### Imports + chemins

In [24]:
from pathlib import Path
import json
import re
import pandas as pd

def find_project_root(start: Path) -> Path:
    start = start.resolve()
    for root in [start, *start.parents]:
        if (root / "data" / "top_rated.json").exists():
            return root
    return start

PROJECT_ROOT = find_project_root(Path.cwd())

# Source attendue dans ce repo : `data/top_rated.json`
IN_JSON = PROJECT_ROOT / "data" / "top_rated.json"
if not IN_JSON.exists():
    raise FileNotFoundError(f"Fichier introuvable: {IN_JSON} (cwd={Path.cwd()})")

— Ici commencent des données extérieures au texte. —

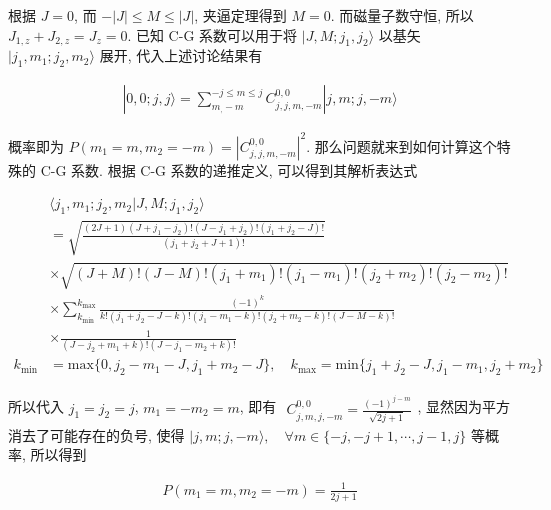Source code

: 根据 $J = 0$, 而 $-|J|\leq M\leq |J|$, 夹逼定理得到 $M= 0$. 而磁量子数守恒, 所以 $J_{1,z} + J_{2,z} = J_{z} = 0$. 已知 C-G 系数可以用于将 $|J,M;j_{1},j_{2}\rangle$ 以基矢 $|j_{1},m_{1};j_{2},m_{2}\rangle$ 展开, 代入上述讨论结果有

\begin{align*}
  |0,0;j,j\rangle = \sum_{m_,-m}^{-j\leq m\leq j}C_{j,j,m,-m}^{0,0}|j,m;j,-m\rangle
\end{align*}

概率即为 $P(m_{1}=m,m_{2}=-m) = |C_{j,j,m,-m}^{0,0}|^{2}$. 那么问题就来到如何计算这个特殊的 C-G 系数. 根据 C-G 系数的递推定义, 可以得到其解析表达式

\begin{align*}
  &\langle j_{1},m_{1};j_{2},m_{2}|J,M;j_{1},j_{2}\rangle \\
  &=\sqrt{\frac{(2J+1)(J+j_{1}-j_{2})!(J-j_{1}+j_{2})!(j_{1}+j_{2}-J)!}{(j_{1}+j_{2}+J+1)!}}\\
  &\times \sqrt{(J+M)!(J-M)!(j_{1}+m_{1})!(j_{1}-m_{1})!(j_{2}+m_{2})!(j_{2}-m_{2})!}\\
  &\times \sum_{k_{\text{min}}}^{k_{\text{max}}}\frac{(-1)^{k}}{k!(j_{1}+j_{2}-J-k)!(j_{1}-m_{1}-k)!(j_{2}+m_{2}-k)!(J-M-k)!}\\
  &\times \frac{1}{(J-j_{2}+m_{1}+k)!(J-j_{1}-m_{2}+k)!}\\
  k_{\text{min}} &= \text{max}\{0,j_{2}-m_{1}-J,j_{1}+m_{2}-J\},\quad
  k_{\text{max}} = \text{min}\{j_{1}+j_{2}-J, j_{1}-m_{1},j_{2}+m_{2}\}
\end{align*}

所以代入 $j_{1}=j_{2}=j$, $m_{1}=-m_{2}=m$, 即有 $\begin{aligned}
  C_{j,m,j,-m}^{0,0} = \frac{(-1)^{j-m}}{\sqrt{2j+1}}
\end{aligned}$, 显然因为平方消去了可能存在的负号, 使得 
$|j,m;j,-m\rangle,\quad\forall m\in \{-j,-j+1,\cdots,j-1,j\}$ 等概率, 所以得到

\begin{align*}
  \boxed{P(m_{1}=m,m_{2}=-m) = \frac{1}{2j+1}}
\end{align*}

# Optionnel: limite pour itérer plus vite (None = tout)
LIMIT_ROWS = 1000  # ex: 5000

OUT_DIR = PROJECT_ROOT / "exports" / "kitsu"
OUT_DIR.mkdir(parents=True, exist_ok=True)


### Charger + contrôler la structure

In [25]:
obj = json.loads(IN_JSON.read_text(encoding="utf-8"))
assert "meta" in obj and "data" in obj, "Format inattendu (meta/data manquants)"

meta = obj["meta"]
data = obj["data"]
if LIMIT_ROWS is not None:
    data = data[: int(LIMIT_ROWS)]
print("rows:", len(data))
print("meta keys:", meta.keys())
print("sample keys:", data[0].keys())


rows: 1000
meta keys: dict_keys(['category', 'source', 'endpoint', 'fetched_at', 'limit', 'offset'])
sample keys: dict_keys(['id', 'slug', 'titles', 'status', 'synopsis', 'authors', 'ratings', 'popularity', 'tags'])


### Normaliser (flatten) vers un DataFrame

In [26]:
df = pd.json_normalize(data)

# colonnes imbriquées attendues (selon ton échantillon)
# titles.canonical / titles.en / titles.ja
# ratings.average / ratings.rank
# popularity.rank
# tags.categories / tags.genres


### Cast types + champs “plats”

In [27]:
df["kitsu_id"] = pd.to_numeric(df["id"], errors="coerce").astype("Int64")
df = df.drop(columns=["id"])

df["rating_average"] = pd.to_numeric(df.get("ratings.average"), errors="coerce")
df["rating_rank"] = pd.to_numeric(df.get("ratings.rank"), errors="coerce").astype("Int64")
df["popularity_rank"] = pd.to_numeric(df.get("popularity.rank"), errors="coerce").astype("Int64")

df["title_canonical"] = df.get("titles.canonical")
df["title_en"] = df.get("titles.en")
df["title_ja"] = df.get("titles.ja")

df["status"] = df.get("status").astype(str).str.strip().str.lower()


### Nettoyage synopsis “RAG-friendly”

In [28]:
def clean_synopsis(s: str) -> str:
    if s is None or (isinstance(s, float) and pd.isna(s)):
        return None
    s = str(s).strip()
    s = re.sub(r"\r\n?", "\n", s)
    s = re.sub(r"\n{3,}", "\n\n", s)
    # Optionnel: enlever les mentions de source (souvent bruit pour RAG)
    s = re.sub(r"\(Source:\s*[^)]+\)", "", s, flags=re.IGNORECASE).strip()
    return s or None

df["synopsis_raw"] = df.get("synopsis")
df["synopsis_clean"] = df["synopsis_raw"].map(clean_synopsis)


### import json as _json

In [29]:


def ensure_list(x):
    if x is None or (isinstance(x, float) and pd.isna(x)):
        return []
    return x if isinstance(x, list) else []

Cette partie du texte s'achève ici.